Because of the secrecy surrounding the tribunal’s work, there are few details in its judgments. This exemplifies the problem with secret courts where only one side gets to examine the evidence. When the other side cannot see the evidence, or even the full reasoning behind the judgment, there is no opportunity to challenge the veracity of the court’s decision.

The government always responds to inquiries in this area with the standard line that it does not comment on intelligence matters. I have asked several such questions of the government, and have always received the same response. Indeed, I have submitted a number recently, asking which statute is used to authorise surveillance in instances where the courts have confirmed it occurred.

There is a serious problem with the accountability of the security services to parliament if they won’t even state under which statute they are authorised to act. How can we hold them to account, or even attempt to do so, if even this basic information is withheld? What possible security justification can be proposed to warrant such evasion?

This situation is unlikely to change soon; the government is dragging its heels over, and may decide to oppose, the recent recommendations from the independent reviewer of terrorism legislation to place the warrant authorisation system of surveillance under judicial, rather than ministerial, oversight.

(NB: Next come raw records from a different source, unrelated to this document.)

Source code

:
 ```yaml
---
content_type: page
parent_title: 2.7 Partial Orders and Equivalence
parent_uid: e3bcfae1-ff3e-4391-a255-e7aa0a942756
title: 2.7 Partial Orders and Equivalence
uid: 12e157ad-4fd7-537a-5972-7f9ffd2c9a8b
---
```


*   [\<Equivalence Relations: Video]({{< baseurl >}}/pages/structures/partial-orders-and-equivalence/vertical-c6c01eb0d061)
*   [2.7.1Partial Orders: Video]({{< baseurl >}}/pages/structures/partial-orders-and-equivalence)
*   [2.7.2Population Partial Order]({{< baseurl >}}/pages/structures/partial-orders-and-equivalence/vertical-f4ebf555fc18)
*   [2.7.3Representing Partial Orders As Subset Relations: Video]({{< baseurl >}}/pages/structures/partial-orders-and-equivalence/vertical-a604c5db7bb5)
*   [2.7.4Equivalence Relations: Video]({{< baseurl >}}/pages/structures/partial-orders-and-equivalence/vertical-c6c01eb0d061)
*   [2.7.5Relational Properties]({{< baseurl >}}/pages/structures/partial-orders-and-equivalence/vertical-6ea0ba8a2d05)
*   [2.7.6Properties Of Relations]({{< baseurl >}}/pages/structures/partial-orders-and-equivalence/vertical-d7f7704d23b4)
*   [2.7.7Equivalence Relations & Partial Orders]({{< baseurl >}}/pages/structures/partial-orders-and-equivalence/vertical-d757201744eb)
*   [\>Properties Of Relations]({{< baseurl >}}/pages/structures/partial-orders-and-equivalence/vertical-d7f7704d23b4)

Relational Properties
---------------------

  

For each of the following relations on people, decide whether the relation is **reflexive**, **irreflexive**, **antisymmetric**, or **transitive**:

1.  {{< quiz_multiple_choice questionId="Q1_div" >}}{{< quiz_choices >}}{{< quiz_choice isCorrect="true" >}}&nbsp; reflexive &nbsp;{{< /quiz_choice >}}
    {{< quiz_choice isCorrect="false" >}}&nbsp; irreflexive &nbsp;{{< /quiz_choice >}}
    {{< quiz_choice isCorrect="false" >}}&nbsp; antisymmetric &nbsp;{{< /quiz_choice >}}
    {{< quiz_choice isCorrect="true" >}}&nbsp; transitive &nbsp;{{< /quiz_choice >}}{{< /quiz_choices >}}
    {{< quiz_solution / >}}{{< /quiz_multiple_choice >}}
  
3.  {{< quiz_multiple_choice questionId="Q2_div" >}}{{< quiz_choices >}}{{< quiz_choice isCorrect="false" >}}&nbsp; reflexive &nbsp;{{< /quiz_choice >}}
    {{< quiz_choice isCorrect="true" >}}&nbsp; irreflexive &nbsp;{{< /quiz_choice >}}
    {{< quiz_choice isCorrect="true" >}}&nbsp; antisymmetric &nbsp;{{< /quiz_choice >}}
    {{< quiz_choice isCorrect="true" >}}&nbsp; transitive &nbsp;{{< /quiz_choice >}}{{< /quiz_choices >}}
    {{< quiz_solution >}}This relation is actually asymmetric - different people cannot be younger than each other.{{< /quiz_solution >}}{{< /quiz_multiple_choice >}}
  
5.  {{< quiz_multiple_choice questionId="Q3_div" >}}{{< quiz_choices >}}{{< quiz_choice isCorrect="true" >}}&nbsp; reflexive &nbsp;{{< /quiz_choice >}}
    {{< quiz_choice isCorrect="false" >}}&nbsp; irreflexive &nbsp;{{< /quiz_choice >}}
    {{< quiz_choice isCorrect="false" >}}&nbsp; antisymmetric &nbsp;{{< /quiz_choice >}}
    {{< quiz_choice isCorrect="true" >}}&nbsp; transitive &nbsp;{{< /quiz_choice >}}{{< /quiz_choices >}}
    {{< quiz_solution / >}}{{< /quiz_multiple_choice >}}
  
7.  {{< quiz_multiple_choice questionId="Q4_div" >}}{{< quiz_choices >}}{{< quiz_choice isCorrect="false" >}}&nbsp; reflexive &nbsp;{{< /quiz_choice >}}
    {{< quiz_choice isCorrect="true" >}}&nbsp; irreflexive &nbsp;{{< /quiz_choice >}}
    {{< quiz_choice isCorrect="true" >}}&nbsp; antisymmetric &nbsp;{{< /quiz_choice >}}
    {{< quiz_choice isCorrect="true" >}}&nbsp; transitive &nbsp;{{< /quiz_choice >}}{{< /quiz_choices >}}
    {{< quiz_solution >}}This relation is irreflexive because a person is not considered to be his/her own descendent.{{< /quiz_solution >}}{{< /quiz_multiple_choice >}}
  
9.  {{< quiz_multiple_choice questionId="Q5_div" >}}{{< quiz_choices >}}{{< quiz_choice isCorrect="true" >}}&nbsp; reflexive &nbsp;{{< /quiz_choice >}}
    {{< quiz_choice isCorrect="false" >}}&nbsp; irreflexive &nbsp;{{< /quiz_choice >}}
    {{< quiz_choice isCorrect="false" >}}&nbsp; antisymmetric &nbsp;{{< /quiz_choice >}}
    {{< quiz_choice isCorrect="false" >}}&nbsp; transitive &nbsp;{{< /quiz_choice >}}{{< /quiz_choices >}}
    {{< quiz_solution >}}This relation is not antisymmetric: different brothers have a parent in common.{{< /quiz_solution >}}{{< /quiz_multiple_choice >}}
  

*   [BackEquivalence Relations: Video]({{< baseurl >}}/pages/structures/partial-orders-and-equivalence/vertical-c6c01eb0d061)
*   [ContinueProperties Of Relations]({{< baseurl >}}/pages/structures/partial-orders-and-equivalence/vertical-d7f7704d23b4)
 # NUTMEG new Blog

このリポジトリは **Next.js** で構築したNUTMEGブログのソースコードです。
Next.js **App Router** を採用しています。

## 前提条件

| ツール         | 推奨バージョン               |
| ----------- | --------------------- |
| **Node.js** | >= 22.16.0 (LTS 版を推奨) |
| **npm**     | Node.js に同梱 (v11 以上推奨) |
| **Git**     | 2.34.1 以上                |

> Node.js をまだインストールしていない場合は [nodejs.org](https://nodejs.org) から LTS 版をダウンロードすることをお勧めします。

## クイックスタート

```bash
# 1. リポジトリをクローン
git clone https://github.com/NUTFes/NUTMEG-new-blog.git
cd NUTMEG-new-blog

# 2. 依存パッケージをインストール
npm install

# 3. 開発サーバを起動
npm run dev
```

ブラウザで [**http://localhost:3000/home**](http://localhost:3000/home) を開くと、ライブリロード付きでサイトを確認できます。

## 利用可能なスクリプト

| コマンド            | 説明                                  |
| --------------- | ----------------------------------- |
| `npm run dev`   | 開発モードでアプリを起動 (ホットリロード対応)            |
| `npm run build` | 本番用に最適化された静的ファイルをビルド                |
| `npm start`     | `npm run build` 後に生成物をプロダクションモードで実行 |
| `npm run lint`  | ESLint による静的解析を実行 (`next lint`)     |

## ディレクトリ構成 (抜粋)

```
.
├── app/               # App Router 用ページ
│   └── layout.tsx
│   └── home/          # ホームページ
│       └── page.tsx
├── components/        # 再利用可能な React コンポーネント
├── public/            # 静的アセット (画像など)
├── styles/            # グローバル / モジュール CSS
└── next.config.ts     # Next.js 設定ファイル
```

The Amnesty revelation is not the first time the agencies have been caught out recently. In February the tribunal decided that the regime governing the sharing of mass personal intelligence between America’s National Security Agency and GCHQ had been unlawful for seven years. Later that month the government admitted the regime under which UK intelligence agencies monitored conversations between lawyers and their clients, in breach of the longstanding principle of professional legal privilege, was unlawful. And it was revealed last year that the police were using surveillance powers to identify journalists’ sources.

How can people expect a fair trial when privileged communications with their lawyers are intercepted by the government? How can journalists hold the government to account when the identities of their confidential sources are stolen from them? And how can organisations such as Liberty and Amnesty expect people to come to them for help if they know the security services are listening?

When excessive surveillance is undermining justice and the freedom of the press, it is time for the government to rethink its approach. There are situations where privacy, especially privacy from the government, is vital for the rule of law and functioning of modern society. Our intelligence agencies’ mass surveillance programmes indiscriminately trample on this privacy.

This is all part of larger concerns about the oversight and accountability of our agencies’ surveillance capabilities. As the most recent tribunal judgment showed, the agencies can collect vast reams of communications without our knowledge and it will be considered “lawful”. Authorisation is granted by a minister, with numerous warrants a day requiring attention; the home secretary recently admitted that this constituted a significant part of her workload, surely an inefficient use of her time.

If the government insists on extending our agencies’ surveillance powers and resurrecting the snooper’s charter then first it has questions to answer. The first is what could possibly be the security justification for snooping on respected human rights groups?